• Your task
Retype exactly the lines from the line with "Often I2C adaptions" to the end of the data, keeping both boundary lines.

====== Data under study ======

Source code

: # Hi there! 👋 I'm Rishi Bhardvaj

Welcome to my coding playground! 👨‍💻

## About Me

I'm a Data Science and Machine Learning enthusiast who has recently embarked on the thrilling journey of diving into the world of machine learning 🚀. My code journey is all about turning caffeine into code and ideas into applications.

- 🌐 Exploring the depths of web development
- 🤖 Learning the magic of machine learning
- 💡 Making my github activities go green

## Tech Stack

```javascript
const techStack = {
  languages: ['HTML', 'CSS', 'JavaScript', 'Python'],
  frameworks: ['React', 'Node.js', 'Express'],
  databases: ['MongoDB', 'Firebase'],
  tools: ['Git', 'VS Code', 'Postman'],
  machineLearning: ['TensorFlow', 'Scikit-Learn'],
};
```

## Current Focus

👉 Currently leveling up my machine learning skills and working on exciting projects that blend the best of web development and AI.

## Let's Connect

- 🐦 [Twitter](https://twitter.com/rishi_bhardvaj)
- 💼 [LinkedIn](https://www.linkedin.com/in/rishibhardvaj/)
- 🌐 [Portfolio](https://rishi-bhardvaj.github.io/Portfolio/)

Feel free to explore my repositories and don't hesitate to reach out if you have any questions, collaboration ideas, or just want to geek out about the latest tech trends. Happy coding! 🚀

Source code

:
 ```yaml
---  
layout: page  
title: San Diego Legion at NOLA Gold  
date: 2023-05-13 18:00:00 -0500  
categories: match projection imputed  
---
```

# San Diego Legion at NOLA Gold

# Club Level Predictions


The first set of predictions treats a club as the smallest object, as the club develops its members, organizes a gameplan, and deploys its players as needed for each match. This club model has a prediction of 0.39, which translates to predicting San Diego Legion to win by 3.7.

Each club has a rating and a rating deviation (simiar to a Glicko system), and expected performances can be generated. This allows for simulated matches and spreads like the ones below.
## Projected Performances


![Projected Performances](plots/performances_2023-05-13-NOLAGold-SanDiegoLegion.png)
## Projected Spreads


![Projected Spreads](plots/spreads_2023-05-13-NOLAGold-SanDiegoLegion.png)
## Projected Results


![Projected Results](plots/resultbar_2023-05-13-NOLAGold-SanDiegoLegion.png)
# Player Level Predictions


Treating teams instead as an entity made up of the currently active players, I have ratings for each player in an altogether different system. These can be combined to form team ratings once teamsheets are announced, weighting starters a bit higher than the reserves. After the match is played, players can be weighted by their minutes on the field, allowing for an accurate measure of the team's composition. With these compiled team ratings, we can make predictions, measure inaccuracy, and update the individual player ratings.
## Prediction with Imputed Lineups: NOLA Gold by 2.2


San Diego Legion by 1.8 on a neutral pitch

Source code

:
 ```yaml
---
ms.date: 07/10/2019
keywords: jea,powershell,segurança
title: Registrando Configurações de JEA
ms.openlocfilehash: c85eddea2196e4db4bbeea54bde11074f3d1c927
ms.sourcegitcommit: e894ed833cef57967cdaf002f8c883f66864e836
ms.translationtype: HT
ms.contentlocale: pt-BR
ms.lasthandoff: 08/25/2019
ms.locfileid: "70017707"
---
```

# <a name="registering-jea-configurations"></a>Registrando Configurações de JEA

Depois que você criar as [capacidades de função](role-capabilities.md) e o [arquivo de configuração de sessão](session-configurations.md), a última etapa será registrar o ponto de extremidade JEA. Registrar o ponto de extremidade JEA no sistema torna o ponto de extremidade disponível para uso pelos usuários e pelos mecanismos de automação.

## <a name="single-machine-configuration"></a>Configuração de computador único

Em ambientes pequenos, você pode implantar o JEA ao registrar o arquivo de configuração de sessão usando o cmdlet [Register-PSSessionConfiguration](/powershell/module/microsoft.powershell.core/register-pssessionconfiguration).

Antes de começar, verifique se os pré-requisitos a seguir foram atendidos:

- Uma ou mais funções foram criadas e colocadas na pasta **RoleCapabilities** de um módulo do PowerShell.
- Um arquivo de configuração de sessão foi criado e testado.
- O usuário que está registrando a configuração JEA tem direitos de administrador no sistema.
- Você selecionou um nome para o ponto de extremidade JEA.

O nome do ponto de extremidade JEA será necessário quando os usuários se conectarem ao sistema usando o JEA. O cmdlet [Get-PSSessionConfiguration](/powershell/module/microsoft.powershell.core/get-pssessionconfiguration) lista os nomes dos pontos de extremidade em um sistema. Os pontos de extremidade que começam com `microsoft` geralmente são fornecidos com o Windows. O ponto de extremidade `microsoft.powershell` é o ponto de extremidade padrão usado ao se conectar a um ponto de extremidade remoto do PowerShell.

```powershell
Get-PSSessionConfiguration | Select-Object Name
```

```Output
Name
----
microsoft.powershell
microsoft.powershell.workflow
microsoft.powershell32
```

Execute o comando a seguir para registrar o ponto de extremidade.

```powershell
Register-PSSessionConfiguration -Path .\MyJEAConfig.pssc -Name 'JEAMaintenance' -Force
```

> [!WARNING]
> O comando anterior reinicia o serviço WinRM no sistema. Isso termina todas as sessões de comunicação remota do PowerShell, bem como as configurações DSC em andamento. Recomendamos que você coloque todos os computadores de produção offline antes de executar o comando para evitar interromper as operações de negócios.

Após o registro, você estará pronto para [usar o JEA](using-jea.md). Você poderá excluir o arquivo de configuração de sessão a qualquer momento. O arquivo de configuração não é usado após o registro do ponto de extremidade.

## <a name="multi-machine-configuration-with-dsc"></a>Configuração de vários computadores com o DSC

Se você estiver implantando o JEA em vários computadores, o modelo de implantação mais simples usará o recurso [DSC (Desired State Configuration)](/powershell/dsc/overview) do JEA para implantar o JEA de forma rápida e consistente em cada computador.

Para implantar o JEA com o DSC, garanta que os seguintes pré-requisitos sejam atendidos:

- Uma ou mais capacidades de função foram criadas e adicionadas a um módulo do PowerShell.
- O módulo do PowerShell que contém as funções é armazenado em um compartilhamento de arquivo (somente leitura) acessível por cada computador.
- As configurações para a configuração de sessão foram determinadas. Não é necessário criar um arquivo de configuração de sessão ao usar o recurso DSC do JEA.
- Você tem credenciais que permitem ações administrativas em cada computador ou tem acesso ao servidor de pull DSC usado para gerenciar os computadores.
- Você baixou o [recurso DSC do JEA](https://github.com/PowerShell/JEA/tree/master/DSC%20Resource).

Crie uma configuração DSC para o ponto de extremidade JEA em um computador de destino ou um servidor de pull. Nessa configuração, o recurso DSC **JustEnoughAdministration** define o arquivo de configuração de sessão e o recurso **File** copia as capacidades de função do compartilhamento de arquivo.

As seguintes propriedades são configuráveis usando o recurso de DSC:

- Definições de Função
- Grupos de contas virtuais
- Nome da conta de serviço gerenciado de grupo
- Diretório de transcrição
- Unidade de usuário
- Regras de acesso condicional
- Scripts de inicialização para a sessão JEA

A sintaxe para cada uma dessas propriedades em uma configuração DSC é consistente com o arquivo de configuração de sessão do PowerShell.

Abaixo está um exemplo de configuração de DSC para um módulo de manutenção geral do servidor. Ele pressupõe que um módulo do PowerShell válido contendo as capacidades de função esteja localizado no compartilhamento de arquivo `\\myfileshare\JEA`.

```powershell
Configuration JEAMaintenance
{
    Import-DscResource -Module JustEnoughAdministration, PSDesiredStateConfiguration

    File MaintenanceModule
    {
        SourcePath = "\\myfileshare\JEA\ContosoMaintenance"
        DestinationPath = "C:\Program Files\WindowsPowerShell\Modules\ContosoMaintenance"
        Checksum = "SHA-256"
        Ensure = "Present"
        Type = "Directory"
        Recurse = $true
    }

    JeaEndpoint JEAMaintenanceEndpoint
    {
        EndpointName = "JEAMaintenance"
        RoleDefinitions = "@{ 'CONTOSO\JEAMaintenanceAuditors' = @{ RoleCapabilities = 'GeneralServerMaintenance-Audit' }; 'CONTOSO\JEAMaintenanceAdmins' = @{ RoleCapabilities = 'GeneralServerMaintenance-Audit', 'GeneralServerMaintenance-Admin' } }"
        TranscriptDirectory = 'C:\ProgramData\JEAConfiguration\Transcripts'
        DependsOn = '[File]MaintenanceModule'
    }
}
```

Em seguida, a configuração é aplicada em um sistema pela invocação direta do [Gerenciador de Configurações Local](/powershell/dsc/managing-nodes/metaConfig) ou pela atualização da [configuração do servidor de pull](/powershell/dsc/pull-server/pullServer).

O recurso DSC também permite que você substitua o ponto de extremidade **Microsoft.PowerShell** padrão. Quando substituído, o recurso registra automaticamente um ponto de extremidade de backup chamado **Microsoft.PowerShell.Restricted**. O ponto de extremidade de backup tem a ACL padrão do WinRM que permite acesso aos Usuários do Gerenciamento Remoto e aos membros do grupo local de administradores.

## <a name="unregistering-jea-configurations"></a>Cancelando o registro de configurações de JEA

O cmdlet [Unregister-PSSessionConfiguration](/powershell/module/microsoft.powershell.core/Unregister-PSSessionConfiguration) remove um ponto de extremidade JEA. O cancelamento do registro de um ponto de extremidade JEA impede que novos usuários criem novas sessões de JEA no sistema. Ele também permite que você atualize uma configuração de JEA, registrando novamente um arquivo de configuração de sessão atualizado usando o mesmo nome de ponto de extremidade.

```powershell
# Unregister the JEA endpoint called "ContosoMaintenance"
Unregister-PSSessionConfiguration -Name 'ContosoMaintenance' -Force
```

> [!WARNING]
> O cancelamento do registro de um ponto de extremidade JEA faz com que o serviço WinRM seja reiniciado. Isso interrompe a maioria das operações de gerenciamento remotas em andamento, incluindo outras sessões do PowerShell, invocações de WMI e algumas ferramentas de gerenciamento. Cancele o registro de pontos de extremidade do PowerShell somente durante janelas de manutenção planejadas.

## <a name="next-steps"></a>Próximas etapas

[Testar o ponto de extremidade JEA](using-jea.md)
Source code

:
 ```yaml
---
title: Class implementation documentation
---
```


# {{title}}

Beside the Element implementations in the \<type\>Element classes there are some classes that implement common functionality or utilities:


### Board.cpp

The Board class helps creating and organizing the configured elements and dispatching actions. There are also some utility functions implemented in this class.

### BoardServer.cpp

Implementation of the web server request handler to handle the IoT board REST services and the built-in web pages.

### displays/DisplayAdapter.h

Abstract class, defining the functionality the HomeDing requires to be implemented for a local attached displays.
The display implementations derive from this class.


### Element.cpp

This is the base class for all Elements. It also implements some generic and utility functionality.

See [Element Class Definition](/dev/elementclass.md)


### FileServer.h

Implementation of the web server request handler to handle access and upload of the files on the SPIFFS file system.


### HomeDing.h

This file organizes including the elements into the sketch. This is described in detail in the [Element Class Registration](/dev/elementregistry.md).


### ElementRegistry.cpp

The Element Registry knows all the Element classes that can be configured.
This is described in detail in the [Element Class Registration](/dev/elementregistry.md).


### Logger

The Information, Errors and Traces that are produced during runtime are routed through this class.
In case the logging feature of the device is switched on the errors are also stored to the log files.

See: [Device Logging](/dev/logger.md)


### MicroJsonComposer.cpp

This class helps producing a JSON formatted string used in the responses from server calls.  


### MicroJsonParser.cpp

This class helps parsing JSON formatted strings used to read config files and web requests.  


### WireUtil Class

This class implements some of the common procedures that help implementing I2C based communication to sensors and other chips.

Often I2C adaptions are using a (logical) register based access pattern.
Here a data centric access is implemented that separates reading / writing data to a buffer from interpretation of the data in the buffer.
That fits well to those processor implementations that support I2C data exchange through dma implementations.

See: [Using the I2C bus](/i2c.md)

======

• Solved problem
Often I2C adaptions are using a (logical) register based access pattern.
Here a data centric access is implemented that separates reading / writing data to a buffer from interpretation of the data in the buffer.
That fits well to those processor implementations that support I2C data exchange through dma implementations.

See: [Using the I2C bus](/i2c.md)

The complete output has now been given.